Contaminated soil at Moretown Landfill raises ire amongst townspeople

Representatives from the Vermont Agency of Transportation have apologized to town officials in Moretown for not properly notifying the town about the potential shipment of approximately 33,000 tons of contaminated soil to the landfill last spring.

Select board assistant Cheryl Brown told select board members that following news of ANR's review of the Environmental Protection Agency's plan to ship the hazardous waste to MLI, she contacted ANR.

MLI was slated to receive the dioxin-contaminated soil from a superfund site in Massachusetts; the state balked at the EPA's determination that the soil was not considered "hazardous waste," because the concentration level of the hazardous material, dioxin, was not high enough to deem the soil "hazardous waste."

Brown said that ANR is required to notify the landfill host town and copy the municipality on all correspondence as a part of the Act 250 permit.

ANR representatives called their failure to notify the select board a "mix-up" and that the case happened very quickly and apologized for failing to notify the town's select board beforehand, according to Brown.

Brown said that the host town agreement between with the landfill is due to expire in August of 2011 and it is "time to start working on it again."

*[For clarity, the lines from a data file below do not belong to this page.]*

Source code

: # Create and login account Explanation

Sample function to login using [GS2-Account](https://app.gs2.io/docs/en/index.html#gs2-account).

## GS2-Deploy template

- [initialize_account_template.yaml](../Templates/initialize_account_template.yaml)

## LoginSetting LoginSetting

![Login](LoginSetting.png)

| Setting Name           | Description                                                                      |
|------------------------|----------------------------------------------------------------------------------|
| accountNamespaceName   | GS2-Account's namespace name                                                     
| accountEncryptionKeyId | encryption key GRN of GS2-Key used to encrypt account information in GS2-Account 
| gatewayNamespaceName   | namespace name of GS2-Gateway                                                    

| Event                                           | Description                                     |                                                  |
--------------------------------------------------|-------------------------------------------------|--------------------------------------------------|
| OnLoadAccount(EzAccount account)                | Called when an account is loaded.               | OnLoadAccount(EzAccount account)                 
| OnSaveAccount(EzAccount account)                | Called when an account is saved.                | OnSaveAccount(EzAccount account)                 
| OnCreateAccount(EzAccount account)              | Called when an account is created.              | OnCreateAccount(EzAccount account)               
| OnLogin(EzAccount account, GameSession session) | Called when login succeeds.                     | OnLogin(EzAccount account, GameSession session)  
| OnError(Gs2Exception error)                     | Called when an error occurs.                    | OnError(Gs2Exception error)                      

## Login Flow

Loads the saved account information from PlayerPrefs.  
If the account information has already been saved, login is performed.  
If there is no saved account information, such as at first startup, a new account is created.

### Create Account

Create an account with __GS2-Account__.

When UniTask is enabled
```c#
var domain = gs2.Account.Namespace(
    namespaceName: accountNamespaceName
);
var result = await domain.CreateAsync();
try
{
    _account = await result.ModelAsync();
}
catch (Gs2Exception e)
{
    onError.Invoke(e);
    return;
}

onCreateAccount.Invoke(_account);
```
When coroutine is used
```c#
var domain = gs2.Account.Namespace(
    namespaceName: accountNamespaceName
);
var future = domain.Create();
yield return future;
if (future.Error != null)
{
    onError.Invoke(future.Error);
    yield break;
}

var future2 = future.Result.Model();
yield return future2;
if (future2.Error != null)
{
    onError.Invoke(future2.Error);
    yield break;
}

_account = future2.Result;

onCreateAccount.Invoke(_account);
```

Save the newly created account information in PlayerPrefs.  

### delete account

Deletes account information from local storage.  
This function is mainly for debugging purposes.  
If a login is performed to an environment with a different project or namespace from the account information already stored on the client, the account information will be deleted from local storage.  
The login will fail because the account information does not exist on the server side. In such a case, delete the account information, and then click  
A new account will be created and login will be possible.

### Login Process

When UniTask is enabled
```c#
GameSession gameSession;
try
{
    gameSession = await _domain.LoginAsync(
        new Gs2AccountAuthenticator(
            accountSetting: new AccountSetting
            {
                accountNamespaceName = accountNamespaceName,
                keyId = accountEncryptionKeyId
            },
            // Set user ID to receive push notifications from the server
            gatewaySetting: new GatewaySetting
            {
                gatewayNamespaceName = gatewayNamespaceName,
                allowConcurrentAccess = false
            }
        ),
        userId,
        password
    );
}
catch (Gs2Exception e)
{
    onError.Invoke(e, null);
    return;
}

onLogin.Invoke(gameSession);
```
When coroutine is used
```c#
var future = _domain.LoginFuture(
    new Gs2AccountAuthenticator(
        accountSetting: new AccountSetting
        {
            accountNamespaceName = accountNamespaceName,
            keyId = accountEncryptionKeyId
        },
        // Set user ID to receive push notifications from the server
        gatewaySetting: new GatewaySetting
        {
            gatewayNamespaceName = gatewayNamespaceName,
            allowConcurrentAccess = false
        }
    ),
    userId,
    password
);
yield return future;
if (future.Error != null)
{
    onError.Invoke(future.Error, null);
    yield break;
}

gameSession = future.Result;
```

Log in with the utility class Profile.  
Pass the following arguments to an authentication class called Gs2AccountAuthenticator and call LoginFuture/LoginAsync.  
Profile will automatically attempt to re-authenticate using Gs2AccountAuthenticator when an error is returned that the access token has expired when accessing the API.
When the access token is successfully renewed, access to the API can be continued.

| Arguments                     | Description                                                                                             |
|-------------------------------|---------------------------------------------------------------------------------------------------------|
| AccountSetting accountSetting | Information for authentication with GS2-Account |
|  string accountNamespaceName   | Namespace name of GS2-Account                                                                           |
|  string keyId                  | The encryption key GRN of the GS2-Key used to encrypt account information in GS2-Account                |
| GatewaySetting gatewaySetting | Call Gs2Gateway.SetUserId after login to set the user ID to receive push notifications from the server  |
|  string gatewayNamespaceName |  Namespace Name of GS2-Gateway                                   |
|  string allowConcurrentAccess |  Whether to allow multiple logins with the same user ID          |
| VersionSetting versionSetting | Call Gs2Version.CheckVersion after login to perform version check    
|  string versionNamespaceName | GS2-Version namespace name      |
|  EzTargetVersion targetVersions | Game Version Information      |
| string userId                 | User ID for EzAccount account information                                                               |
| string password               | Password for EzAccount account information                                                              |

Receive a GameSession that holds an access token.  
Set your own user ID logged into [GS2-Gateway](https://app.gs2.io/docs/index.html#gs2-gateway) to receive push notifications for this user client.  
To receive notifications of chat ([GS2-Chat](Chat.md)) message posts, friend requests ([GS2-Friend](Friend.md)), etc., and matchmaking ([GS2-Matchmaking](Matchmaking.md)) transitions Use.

In May 2009, the EPA ordered a reassessment of the chemical and its potential human health risks by completing a draft of Preliminary Remediation Goals (PRGs).

The EPA began taking public comments on the issue via their website on January 7 but extended the deadline to April 2010 to allow additional time for consideration.

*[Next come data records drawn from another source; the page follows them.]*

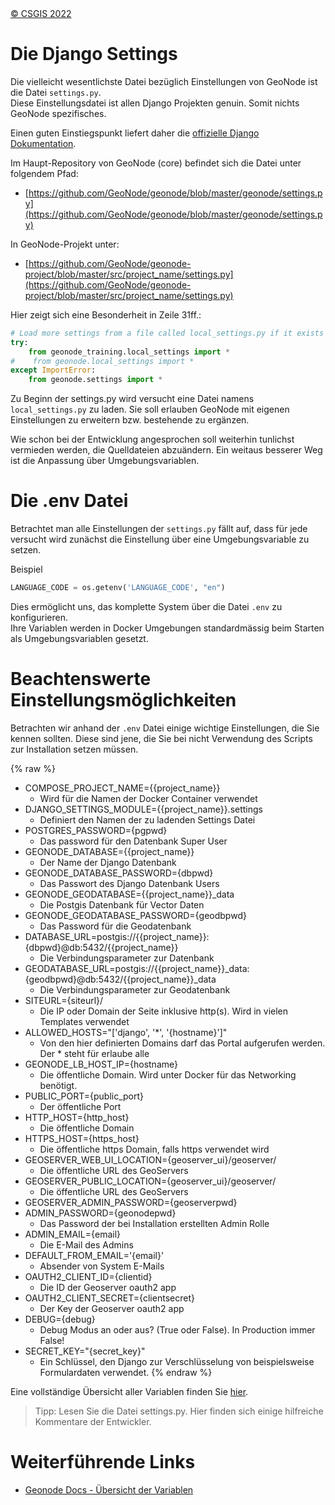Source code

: <!-- the Menu -->
<link rel="stylesheet" media="all" href="../styles.css" />
<div id="logo"><a href="https://csgis.de">© CSGIS 2022</a></div>
<div id="menu"></div>
<div id="jumpMenu"></div>
<script src="../menu.js"></script>
<script src="../jumpmenu.js"></script>
<!-- the Menu -->


# Die Django Settings

Die vielleicht wesentlichste Datei bezüglich Einstellungen von GeoNode ist die Datei `settings.py`.  
Diese Einstellungsdatei ist allen Django Projekten genuin. Somit nichts GeoNode spezifisches.

Einen guten Einstiegspunkt liefert daher die [offizielle Django Dokumentation](https://docs.djangoproject.com/en/4.1/topics/settings/).

Im Haupt-Repository von GeoNode (core) befindet sich die Datei unter folgendem Pfad:

- [https://github.com/GeoNode/geonode/blob/master/geonode/settings.py](https://github.com/GeoNode/geonode/blob/master/geonode/settings.py)

In GeoNode-Projekt unter:

- [https://github.com/GeoNode/geonode-project/blob/master/src/project_name/settings.py](https://github.com/GeoNode/geonode-project/blob/master/src/project_name/settings.py)

Hier zeigt sich eine Besonderheit in Zeile 31ff.:

```python
# Load more settings from a file called local_settings.py if it exists
try:
    from geonode_training.local_settings import *
#    from geonode.local_settings import *
except ImportError:
    from geonode.settings import *
```

Zu Beginn der settings.py wird versucht eine Datei namens `local_settings.py` zu laden. Sie soll erlauben GeoNode mit eigenen Einstellungen zu erweitern bzw. bestehende zu ergänzen.

Wie schon bei der Entwicklung angesprochen soll weiterhin tunlichst vermieden werden, die Quelldateien abzuändern.
Ein weitaus besserer Weg ist die Anpassung über Umgebungsvariablen.

# Die .env Datei

Betrachtet man alle Einstellungen der `settings.py` fällt auf, dass für jede versucht wird zunächst die Einstellung über eine Umgebungsvariable zu setzen.

Beispiel

```python
LANGUAGE_CODE = os.getenv('LANGUAGE_CODE', "en")
```

Dies ermöglicht uns, das komplette System über die Datei `.env` zu konfigurieren.  
Ihre Variablen werden in Docker Umgebungen standardmässig beim Starten als Umgebungsvariablen gesetzt.

# Beachtenswerte Einstellungsmöglichkeiten

Betrachten wir anhand der `.env` Datei einige wichtige Einstellungen, die Sie kennen sollten.
Diese sind jene, die Sie bei nicht Verwendung des Scripts zur Installation setzen müssen.


{% raw %}
- COMPOSE_PROJECT_NAME={{project_name}} 
  - Wird für die Namen der Docker Container verwendet
- DJANGO_SETTINGS_MODULE={{project_name}}.settings 
  - Definiert den Namen der zu ladenden Settings Datei
- POSTGRES_PASSWORD={pgpwd} 
  - Das password für den Datenbank Super User
- GEONODE_DATABASE={{project_name}} 
  - Der Name der Django Datenbank
- GEONODE_DATABASE_PASSWORD={dbpwd}
  - Das Passwort des Django Datenbank Users 
- GEONODE_GEODATABASE={{project_name}}_data
  - Die Postgis Datenbank für Vector Daten 
- GEONODE_GEODATABASE_PASSWORD={geodbpwd} 
  - Das Password für die Geodatenbank
- DATABASE_URL=postgis://{{project_name}}:{dbpwd}@db:5432/{{project_name}} 
  - Die Verbindungsparameter zur Datenbank
- GEODATABASE_URL=postgis://{{project_name}}_data:{geodbpwd}@db:5432/{{project_name}}_data 
  -   Die Verbindungsparameter zur Geodatenbank
- SITEURL={siteurl}/ 
  - Die IP oder Domain der Seite inklusive http(s). Wird in vielen Templates verwendet
- ALLOWED_HOSTS="['django', '*', '{hostname}']" 
  - Von den hier definierten Domains darf das Portal aufgerufen werden. Der * steht für erlaube alle
- GEONODE_LB_HOST_IP={hostname} 
  - Die öffentliche Domain. Wird unter Docker für das Networking benötigt.
- PUBLIC_PORT={public_port} 
  - Der öffentliche Port
- HTTP_HOST={http_host} 
  - Die öffentliche Domain
- HTTPS_HOST={https_host} 
  - Die öffentliche https Domain, falls https verwendet wird
- GEOSERVER_WEB_UI_LOCATION={geoserver_ui}/geoserver/ 
  - Die öffentliche URL des GeoServers
- GEOSERVER_PUBLIC_LOCATION={geoserver_ui}/geoserver/ 
  - Die öffentliche URL des GeoServers
- GEOSERVER_ADMIN_PASSWORD={geoserverpwd} 
- ADMIN_PASSWORD={geonodepwd} 
  - Das Password der bei Installation erstellten Admin Rolle
- ADMIN_EMAIL={email} 
  - Die E-Mail des Admins
- DEFAULT_FROM_EMAIL='{email}'
  - Absender von System E-Mails 
- OAUTH2_CLIENT_ID={clientid} 
  - Die ID der Geoserver oauth2 app
- OAUTH2_CLIENT_SECRET={clientsecret}
  - Der Key der Geoserver oauth2 app  
- DEBUG={debug} 
  - Debug Modus an oder aus? (True oder False). In Production immer False!
- SECRET_KEY="{secret_key}" 
  - Ein Schlüssel, den Django zur Verschlüsselung von beispielsweise Formulardaten verwendet.
{% endraw %}

Eine vollständige Übersicht aller Variablen finden Sie [hier](https://docs.geonode.org/en/master/basic/settings/index.html?highlight=GEOSERVER_PUBLIC_LOCATION#geoserver-public-location).


> Tipp: Lesen Sie die Datei settings.py. Hier finden sich einige hilfreiche Kommentare der Entwickler.

# Weiterführende Links

- [Geonode Docs - Übersicht der Variablen](https://docs.geonode.org/en/master/basic/settings/index.html?highlight=GEOSERVER_PUBLIC_LOCATION#geoserver-public-location)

Moretown Landfill plans for Cell IV

Moretown Landfill general manager Tom Badowski presented plans for the addition of a fourth MLI cell to members of the Moretown Select Board one year ago. Cell III currently has three years left until capacity while the total landfill capacity is estimated at around 15 years.

According to Badowski, one of the permitting obstacles that MLI will face is the existence of what he called "small seasonal streams" on the proposed site.
"We would impact some wetlands; we're in the process of doing a plan to mitigate these wetlands. Unfortunately, with the deeryard we were able to go out and buy some of the development rights of similar deeryard for mitigation; here we'd actually have to go and construct wetlands," he said.

MLI's application is to the U.S. Army Corps of Engineers to construct the wetlands. In addition to local town permits, the project will need Act 250 approval as well as permits for waste management, stormwater runoff, stream, air quality and waste management, according to Badowski. He estimates that the whole permitting process will take a year to complete.

Badowski said they anticipate the permits will be granted by the third quarter of 2011 with construction commencing in early 2012.

Funds from the Moretown Landfill represented a significant portion of Moretown's municipal budget which was approved at $1,005,723. At the 2009 Town Meeting, an article was passed by the voters that allowed the revenues received in 2009 from MLI to be divided so that 25 percent is deposited into the Savings Reserve Fund, 25 percent is deposited into the Capital Reserve Fund, and 50 percent is used to lower the 2009 tax rate.
 
In 2009, the town anticipated $412,000 in tipping fees from MLI and, with the distribution of funds, anticipates $288,400 in revenue to the town, according to the preliminary budget.
 
For more information on the proposed plans contact the Moretown Landfill, 244-1100.

Egan's Big World closes/bank auctions property

A handful of bidders and two serious contenders participated in an October auction of Egan's Restaurant in Waitsfield, but the bank ultimately bought the property for $501,000.

The restaurant was auctioned on Thursday, October 14, at 11 a.m. by the Thomas Hirchak Company. The building is located on the corner of Routes 17 and 100 and in the past held a 250-seat restaurant, an apartment and other commercial space. It sits on 0.9 acres and the auction includes furniture, fixtures and all the equipment in two commercial kitchens.

Until last spring, the business was operated by Bernie Isabelle, who started the restaurant in the former MadBush Lodge further south on Route 100 between the Rolston and Bundy Roads.